By the time you read this, World Water Day 2011 may have come and gone, but the issues it brings to light are important 365 days a year.  One such issue that has dominated the news media lately is natural gas fracing and its impacts on water resources.  People are asking the questions – will it contaminate our groundwater? Will it use up too much of our surface water? What are the long-term impacts to our water resources?  I am not a hydrogeologist, so I don’t want to get too technical here, but I will give some general information and point you in the right direction for more information.

Here in Pennsylvania, companies are extracting natural gas from a layer of rock known as the Marcellus shale formation.  This shale is located several thousand feet underground and only recently has it been economically feasible for drillers to extract the natural gas from the shale.  The process is called hydraulic fracing, where a hole is drilled into the ground and large quantities of water and other materials are flushed into the hole to bring out the gas. 

Each natural gas well uses more than 3 million gallons of water.  Sounds like a lot, huh? It is, but if you compare it to how much water one person uses for showering, drinking and washing their clothes (69.3 gallons per day, according to the American Water Works Association) and multiply that by the population of Pennsylvania in 2009 (12,604,767 people according to the U.S. Census), you get more than 873 million gallons of water per day.  The Susquehanna River Basin Commission estimates that when the natural gas industry is working at full capacity in the state it will use 28 million gallons of water a day; still a relatively low number when compared to other industries.  So yes, water use is important, but it’s not the key piece of the equation, in my mind.

What is more important is what happens with that water once the company is done with it.  An estimated 20 to 30 percent of the water put into the hole comes back up.  It is no longer just water though; it also contains brine, sand, drilling fluids, and perhaps radioactive materials from the rocks underground (the New York Times published an article recently about the radioactivity of the waste fluid, but state officials say the article misstated a lot.

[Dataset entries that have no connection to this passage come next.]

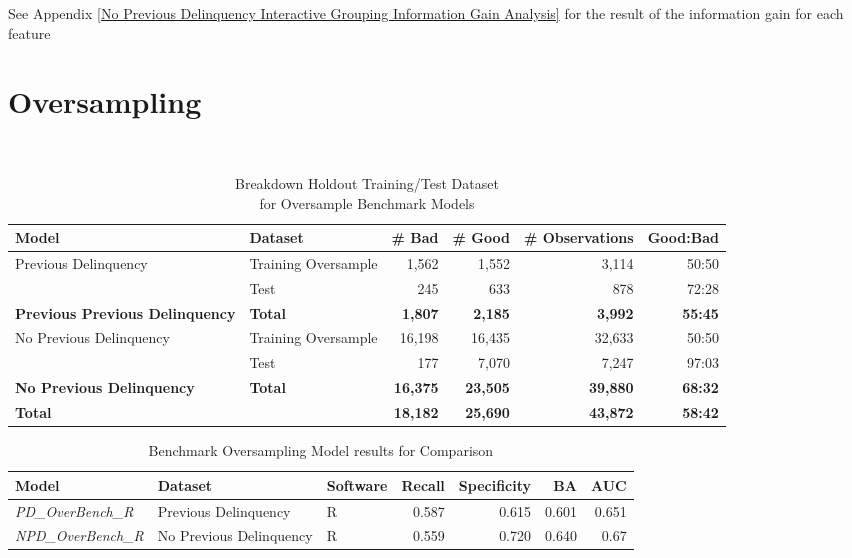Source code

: See Appendix \ref{No Previous Delinquency Interactive Grouping Information Gain Analysis} for the result of the information gain for each feature

\section{Oversampling}

\begin{table}[H]
	\centering\
	\resizebox{\textwidth}{!}
	{
		\begin{tabular}{l l r r r r}
			\hline
			\textbf{Model} &  \textbf{Dataset} & \textbf{\# Bad} & \textbf{\# Good} & \textbf{\# Observations} & \textbf{Good:Bad} \\
			\hline
			Previous Delinquency & Training Oversample & 1,562 & 1,552 & 3,114 & 50:50\\
			& Test & 245 & 633 & 878 & 72:28\\\hline
			\textbf{Previous Previous Delinquency}     & \textbf{Total} & \textbf{1,807} & \textbf{2,185} & \textbf{3,992} & \textbf{55:45} \\
			\hline
			No Previous Delinquency & Training Oversample & 16,198 & 16,435 & 32,633 & 50:50 \\ 
			& Test & 177 & 7,070 & 7,247 & 97:03 	\\\hline
			\textbf{No Previous Delinquency}     & \textbf{Total} & \textbf{16,375} & \textbf{23,505} & \textbf{39,880} & \textbf{68:32} \\
			\hline
			\textbf{Total } 	&     	     & \textbf{18,182} & \textbf{25,690} & \textbf{43,872} & \textbf{58:42}\\ \hline
		\end{tabular}
	}
	\caption{Breakdown Holdout Training/Test Dataset \\for Oversample Benchmark Models}
	\label{table:benchmark_holdout_oversample_train_test}
\end{table}

\begin{table}[H]
	\centering
	\resizebox{\textwidth}{!}
	{
		\begin{tabular}{l l l r r r r}
			\hline
			\textbf{Model} & \textbf{Dataset} & \textbf{Software} & \textbf{Recall} & \textbf{Specificity} & \textbf{BA} & \textbf{AUC}  \\ \hline
			\textit{PD\_OverBench\_R} & Previous Delinquency & R & 0.587 & 0.615 & 0.601 & 0.651   \\ \hline
			\textit{NPD\_OverBench\_R} & No Previous Delinquency & R & 0.559 & 0.720 & 0.640 & 0.67   \\ \hline
		\end{tabular}
	}
	\caption{Benchmark Oversampling Model results for Comparison}
	\label{table:benchmodelOver}
\end{table}

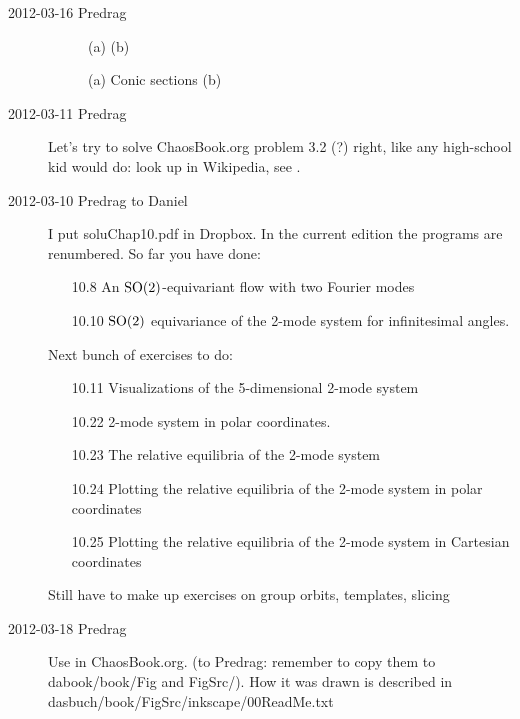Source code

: \begin{description}
\item[2012-03-16 Predrag]

%
\begin{figure}\label{f:ConicplaneSects}
\centering
(a) %
(b) %
\caption{
(a) Conic sections (b)
}
\end{figure}

\item[2012-03-11 Predrag]
Let's try to solve ChaosBook.org problem 3.2 (?) right, like any
high-school kid would do: look up
 in
Wikipedia, see .

\item[2012-03-10 Predrag to Daniel] I put soluChap10.pdf in Dropbox. In
the current edition the programs are renumbered. So far you have done:
\begin{itemize}
  \item[10.8]  An $\textrm{SO}(2)$-equivariant flow with two Fourier modes
  \item[10.10] $\textrm{SO}(2)$ equivariance of the 2-mode system
           for infinitesimal angles.
\end{itemize}
Next bunch of exercises to do:
\begin{itemize}
  \item[10.11] Visualizations of the 5-dimensional 2-mode system
  \item[10.22] 2-mode system in polar coordinates.
  \item[10.23] The relative equilibria of the 2-mode system
  \item[10.24] Plotting the relative equilibria of
           the 2-mode system in polar coordinates
  \item[10.25] Plotting the relative equilibria of
           the 2-mode system in Cartesian coordinates
\end{itemize}

Still have to make up exercises on group orbits, templates, slicing


\item[2012-03-18 Predrag]               \toCB
Use  in ChaosBook.org. (to Predrag: remember to
copy them to dabook/book/Fig and FigSrc/). How it was drawn is described
in dasbuch/book/FigSrc/inkscape/00ReadMe.txt



\end{description}
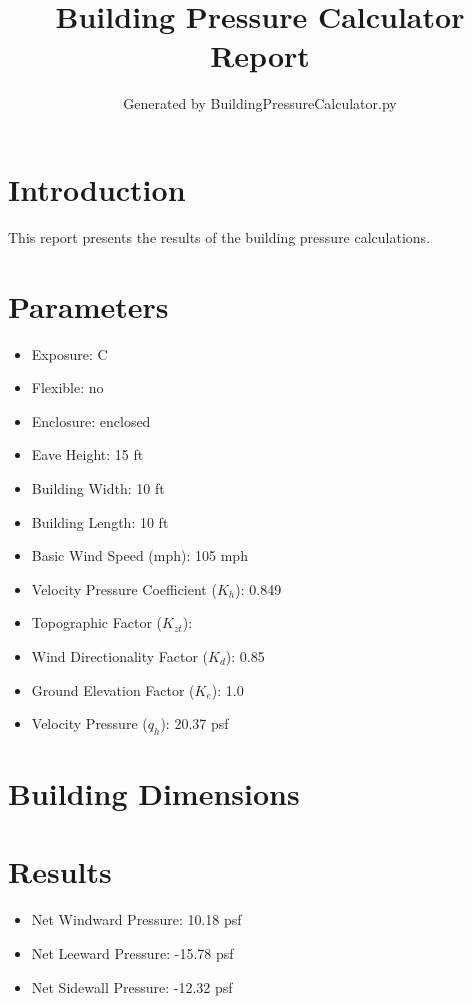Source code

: \documentclass{article}
\title{Building Pressure Calculator Report}
\author{Generated by BuildingPressureCalculator.py}
\begin{document}
\maketitle

\section{Introduction}
This report presents the results of the building pressure calculations.

\section{Parameters}
\begin{itemize}
    \item Exposure: C
    \item Flexible: no
    \item Enclosure: enclosed
    \item Eave Height: 15 ft
    \item Building Width: 10 ft
    \item Building Length: 10 ft
    \item Basic Wind Speed (mph): 105 mph
    \item Velocity Pressure Coefficient ($K_h$): 0.849
    \item Topographic Factor ($K_{zt}$): 
    \item Wind Directionality Factor ($K_d$): 0.85
    \item Ground Elevation Factor ($K_e$): 1.0
    \item Velocity Pressure ($q_h$): 20.37 psf
\end{itemize}

\section{Building Dimensions}

\section{Results}
\begin{itemize}
    \item Net Windward Pressure: 10.18 psf
    \item Net Leeward Pressure: -15.78 psf
    \item Net Sidewall Pressure: -12.32 psf
\end{itemize}
\end{document}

Who’s right? I’m not sure.)  If the fluid is sent to local waste water treatment facilities, they have to be able to filter out the pollutants. Some people question whether or not they have the capacity to do so.  Some of the drilling companies reuse their waste water, but eventually they have to dispose of it somewhere.

Then there is the issue of surface spills.  Accidents happen, no matter how careful you are.  So there is a worry that some of the fracing fluid, wastewater, or even the diesel fuel from all the vehicles involved in drilling and transporting water for fracing  might contaminate streams.  In 2010, the Pennsylvania Department of Environmental Protection cited over 850 violations of Marcellus shale drillers.  These violations include discharge of industrial waste including spills into streams (15 percent), violations of the Clean Stream Law (9 percent) and improper construction of wastewater impoundments (15), among other issues.

Natural gas drilling is here to stay in Pennsylvania.  No matter where you stand on the issue, that much is clear.  So it’s up to everyone to get informed, learn to distinguish the truth from the propaganda, and work to make the industry as clean, safe and environmentally-responsible as it possibly can be.